The Indian Rare Earths Ltd (IREL), a public sector undertaking under the DAE, is the only company which is allowed to produce and process monazite and handle it for domestic uses and exports.
Exports of beach sand minerals other than monazite fall under the open general licence and do not require any authorization from the DAE.
The DAE's statement followed some media reports claiming that private companies have been allowed to export millions of tonnes of monazite, whereby India has lost large quantities of thorium worth lakhs of crores of rupees.
Dismissing these reports are false, the DAE explained that Indian coastal region contains economically important minerals like monazite, garnet, ilmenite, leucoxene, rutile, sillimanite and zircon, commonly referred to as beach sand minerals.
Among these, monazite is a "prescribed substance" under the various Indian atomic laws and the DAE's Atomic Minerals Directorate for Exploration and Research has surveyed the coastal regions extensively to assess its distribution along with other beach sand minerals.
A licence from the DAE is compulsory for exporting monazite and its violation is a criminal offence attracting five years imprisonment and fine or both, the DAE said.
Since beach sand minerals and monazite occur together, companies handling beach sand minerals have to get a licence under the Atomic Energy (Radiation Protection) Rules, 2004 and Atomic Energy Regulatory Board (AERB).
According to the licensing conditions, the licensee must separate the beach sand minerals and dispose of the tailings containing the monazite within its company premises or as backfill, depending on the monazite content.
"These institutions are under strict regulatory control. They send quarterly reports to AERB stating the amount of tailings disposed off safely either in the premises or as backfill," the DAE said.
Besides, AERB conducts regular inspections to ascertain that the licensing conditions are being adhered to especially since export of monazite without a proper license is a violation of Indian laws.
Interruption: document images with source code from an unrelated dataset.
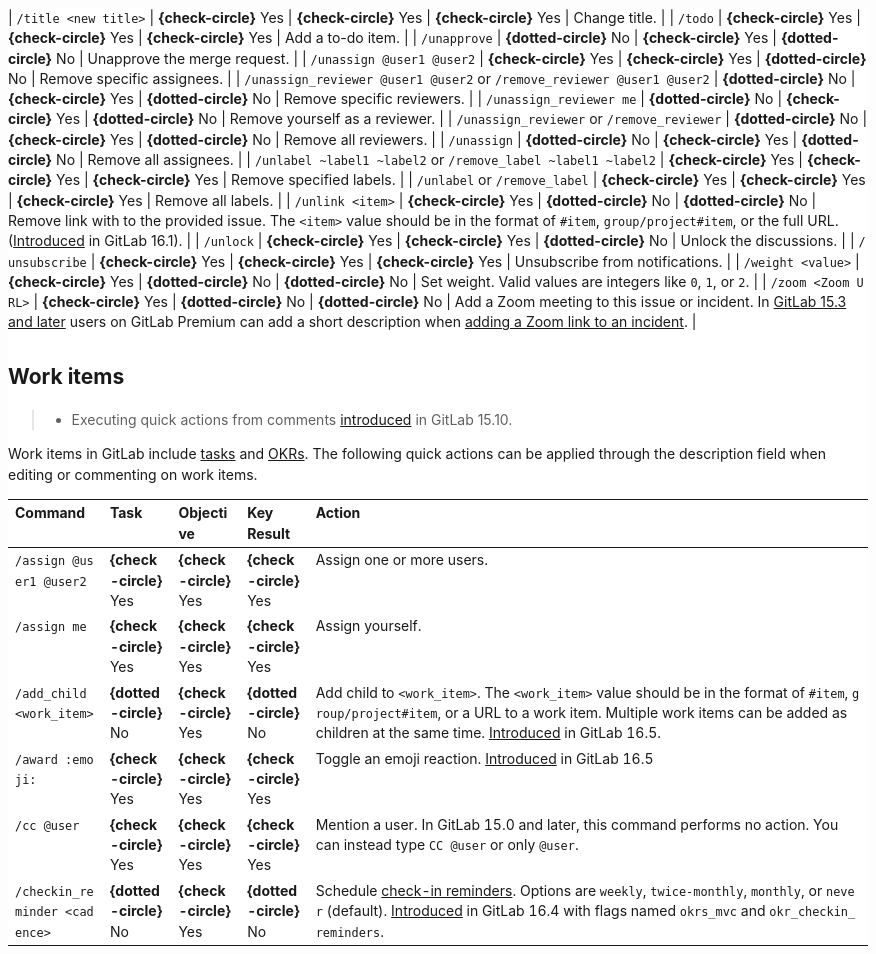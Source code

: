 | `/title <new title>`                                                                             | **{check-circle}** Yes | **{check-circle}** Yes | **{check-circle}** Yes | Change title. |
| `/todo`                                                                                          | **{check-circle}** Yes | **{check-circle}** Yes | **{check-circle}** Yes | Add a to-do item. |
| `/unapprove`                                                                                     | **{dotted-circle}** No | **{check-circle}** Yes | **{dotted-circle}** No | Unapprove the merge request. |
| `/unassign @user1 @user2`                                                                        | **{check-circle}** Yes | **{check-circle}** Yes | **{dotted-circle}** No | Remove specific assignees. |
| `/unassign_reviewer @user1 @user2` or `/remove_reviewer @user1 @user2`                           | **{dotted-circle}** No | **{check-circle}** Yes | **{dotted-circle}** No | Remove specific reviewers. |
| `/unassign_reviewer me`                                                                          | **{dotted-circle}** No | **{check-circle}** Yes | **{dotted-circle}** No | Remove yourself as a reviewer. |
| `/unassign_reviewer` or `/remove_reviewer`                                                       | **{dotted-circle}** No | **{check-circle}** Yes | **{dotted-circle}** No | Remove all reviewers. |
| `/unassign`                                                                                      | **{dotted-circle}** No | **{check-circle}** Yes | **{dotted-circle}** No | Remove all assignees. |
| `/unlabel ~label1 ~label2` or `/remove_label ~label1 ~label2`                                    | **{check-circle}** Yes | **{check-circle}** Yes | **{check-circle}** Yes | Remove specified labels. |
| `/unlabel` or `/remove_label`                                                                    | **{check-circle}** Yes | **{check-circle}** Yes | **{check-circle}** Yes | Remove all labels. |
| `/unlink <item>`                                                                                | **{check-circle}** Yes | **{dotted-circle}** No | **{dotted-circle}** No | Remove link with to the provided issue. The `<item>` value should be in the format of `#item`, `group/project#item`, or the full URL. ([Introduced](https://gitlab.com/gitlab-org/gitlab/-/issues/414400) in GitLab 16.1). |
| `/unlock`                                                                                        | **{check-circle}** Yes | **{check-circle}** Yes | **{dotted-circle}** No | Unlock the discussions. |
| `/unsubscribe`                                                                                   | **{check-circle}** Yes | **{check-circle}** Yes | **{check-circle}** Yes | Unsubscribe from notifications. |
| `/weight <value>`                                                                                | **{check-circle}** Yes | **{dotted-circle}** No | **{dotted-circle}** No | Set weight. Valid values are integers like `0`, `1`, or `2`. |
| `/zoom <Zoom URL>`                                                                               | **{check-circle}** Yes | **{dotted-circle}** No | **{dotted-circle}** No | Add a Zoom meeting to this issue or incident. In [GitLab 15.3 and later](https://gitlab.com/gitlab-org/gitlab/-/issues/230853) users on GitLab Premium can add a short description when [adding a Zoom link to an incident](../../operations/incident_management/linked_resources.md#link-zoom-meetings-from-an-incident). |

## Work items

> - Executing quick actions from comments [introduced](https://gitlab.com/gitlab-org/gitlab/-/issues/391282) in GitLab 15.10.

Work items in GitLab include [tasks](../tasks.md) and [OKRs](../okrs.md).
The following quick actions can be applied through the description field when editing or commenting on work items.



| Command                                                       | Task                   | Objective              | Key Result             | Action |
|:--------------------------------------------------------------|:-----------------------|:-----------------------|:-----------------------|:-------|
| `/assign @user1 @user2`                                       | **{check-circle}** Yes | **{check-circle}** Yes | **{check-circle}** Yes | Assign one or more users. |
| `/assign me`                                                  | **{check-circle}** Yes | **{check-circle}** Yes | **{check-circle}** Yes | Assign yourself. |
| `/add_child <work_item>`                                                                         | **{dotted-circle}** No | **{check-circle}** Yes | **{dotted-circle}** No | Add child to `<work_item>`. The `<work_item>` value should be in the format of `#item`, `group/project#item`, or a URL to a work item. Multiple work items can be added as children at the same time. [Introduced](https://gitlab.com/gitlab-org/gitlab/-/issues/420797) in GitLab 16.5. |
| `/award :emoji:`                                                                                 | **{check-circle}** Yes | **{check-circle}** Yes | **{check-circle}** Yes | Toggle an emoji reaction. [Introduced](https://gitlab.com/gitlab-org/gitlab/-/issues/412275) in GitLab 16.5 |
| `/cc @user`                                                   | **{check-circle}** Yes | **{check-circle}** Yes | **{check-circle}** Yes | Mention a user. In GitLab 15.0 and later, this command performs no action. You can instead type `CC @user` or only `@user`. |
| `/checkin_reminder <cadence>`                                 | **{dotted-circle}** No| **{check-circle}** Yes | **{dotted-circle}** No | Schedule [check-in reminders](../okrs.md#schedule-okr-check-in-reminders). Options are `weekly`, `twice-monthly`, `monthly`, or `never` (default). [Introduced](https://gitlab.com/gitlab-org/gitlab/-/issues/422761) in GitLab 16.4 with flags named `okrs_mvc` and `okr_checkin_reminders`.  |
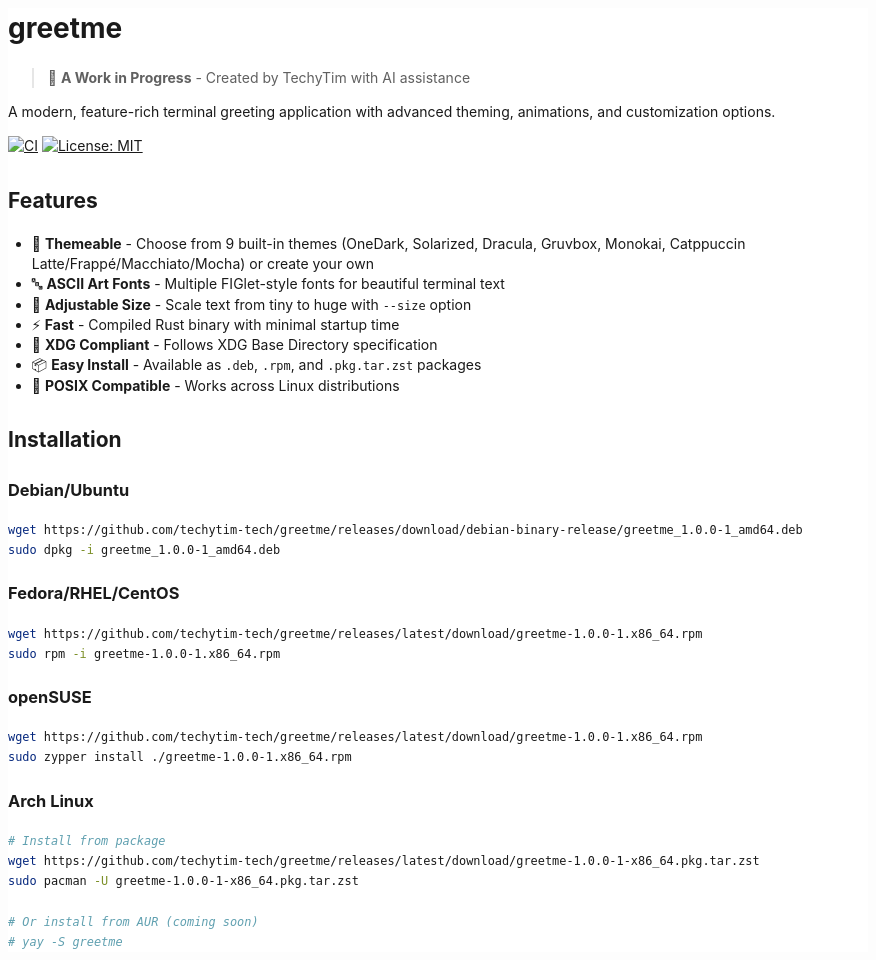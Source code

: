 # greetme

> 🚧 **A Work in Progress** - Created by TechyTim with AI assistance

A modern, feature-rich terminal greeting application with advanced theming, animations, and customization options.

[![CI](https://github.com/techytim-tech/greetme/workflows/CI/badge.svg)](https://github.com/techytim-tech/greetme/actions)
[![License: MIT](https://img.shields.io/badge/License-MIT-yellow.svg)](https://opensource.org/licenses/MIT)

## Features

- 🎨 **Themeable** - Choose from 9 built-in themes (OneDark, Solarized, Dracula, Gruvbox, Monokai, Catppuccin Latte/Frappé/Macchiato/Mocha) or create your own
- 🔤 **ASCII Art Fonts** - Multiple FIGlet-style fonts for beautiful terminal text
- 📏 **Adjustable Size** - Scale text from tiny to huge with `--size` option
- ⚡ **Fast** - Compiled Rust binary with minimal startup time
- 🔧 **XDG Compliant** - Follows XDG Base Directory specification
- 📦 **Easy Install** - Available as `.deb`, `.rpm`, and `.pkg.tar.zst` packages
- 🐧 **POSIX Compatible** - Works across Linux distributions

## Installation

### Debian/Ubuntu

```bash
wget https://github.com/techytim-tech/greetme/releases/download/debian-binary-release/greetme_1.0.0-1_amd64.deb
sudo dpkg -i greetme_1.0.0-1_amd64.deb
```

### Fedora/RHEL/CentOS

```bash
wget https://github.com/techytim-tech/greetme/releases/latest/download/greetme-1.0.0-1.x86_64.rpm
sudo rpm -i greetme-1.0.0-1.x86_64.rpm
```

### openSUSE

```bash
wget https://github.com/techytim-tech/greetme/releases/latest/download/greetme-1.0.0-1.x86_64.rpm
sudo zypper install ./greetme-1.0.0-1.x86_64.rpm
```

### Arch Linux

```bash
# Install from package
wget https://github.com/techytim-tech/greetme/releases/latest/download/greetme-1.0.0-1-x86_64.pkg.tar.zst
sudo pacman -U greetme-1.0.0-1-x86_64.pkg.tar.zst

# Or install from AUR (coming soon)
# yay -S greetme
```
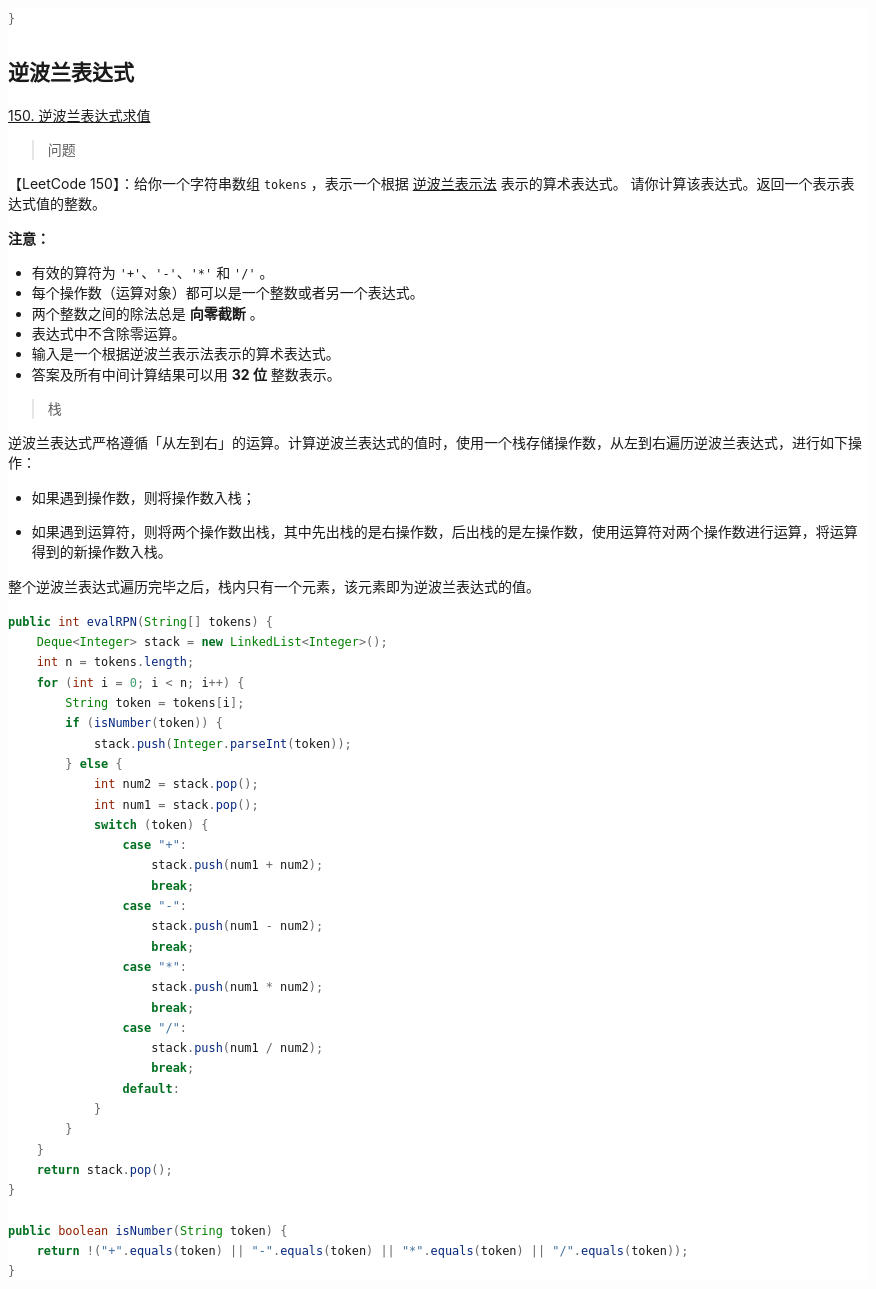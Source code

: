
 ```java
}
```

## 逆波兰表达式

 [150. 逆波兰表达式求值](https://leetcode.cn/problems/evaluate-reverse-polish-notation/) 

> 问题

【LeetCode 150】：给你一个字符串数组 `tokens` ，表示一个根据 [逆波兰表示法](https://baike.baidu.com/item/%E9%80%86%E6%B3%A2%E5%85%B0%E5%BC%8F/128437) 表示的算术表达式。
请你计算该表达式。返回一个表示表达式值的整数。

**注意：**

- 有效的算符为 `'+'`、`'-'`、`'*'` 和 `'/'` 。
- 每个操作数（运算对象）都可以是一个整数或者另一个表达式。
- 两个整数之间的除法总是 **向零截断** 。
- 表达式中不含除零运算。
- 输入是一个根据逆波兰表示法表示的算术表达式。
- 答案及所有中间计算结果可以用 **32 位** 整数表示。

> 栈

逆波兰表达式严格遵循「从左到右」的运算。计算逆波兰表达式的值时，使用一个栈存储操作数，从左到右遍历逆波兰表达式，进行如下操作：

- 如果遇到操作数，则将操作数入栈；

- 如果遇到运算符，则将两个操作数出栈，其中先出栈的是右操作数，后出栈的是左操作数，使用运算符对两个操作数进行运算，将运算得到的新操作数入栈。

整个逆波兰表达式遍历完毕之后，栈内只有一个元素，该元素即为逆波兰表达式的值。

```java
public int evalRPN(String[] tokens) {
    Deque<Integer> stack = new LinkedList<Integer>();
    int n = tokens.length;
    for (int i = 0; i < n; i++) {
        String token = tokens[i];
        if (isNumber(token)) {
            stack.push(Integer.parseInt(token));
        } else {
            int num2 = stack.pop();
            int num1 = stack.pop();
            switch (token) {
                case "+":
                    stack.push(num1 + num2);
                    break;
                case "-":
                    stack.push(num1 - num2);
                    break;
                case "*":
                    stack.push(num1 * num2);
                    break;
                case "/":
                    stack.push(num1 / num2);
                    break;
                default:
            }
        }
    }
    return stack.pop();
}

public boolean isNumber(String token) {
    return !("+".equals(token) || "-".equals(token) || "*".equals(token) || "/".equals(token));
}
```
The DAE said that apart from thorium, monazite contains other rare earths. However, on account of its radioactivity and other characteristics, extracting rare earths from monazite is "commercially not attractive" unless the mixed rare earths are separated as a by-product following thorium extraction.
The annual requirements of thorium-oxide for the 300 MWe Indian Advanced Heavy Water Reactors would be around five tonnes, with a one-time requirement of less than 60 tonnes for the initial core.
As per information available with the IAEA about the national nuclear programmes of different countries, no country except India is planning a significant use of thorium either in existing or future reactors.
"Hence, it is unlikely that there is a demand overseas for large amounts of thorium," the DAE pointed out.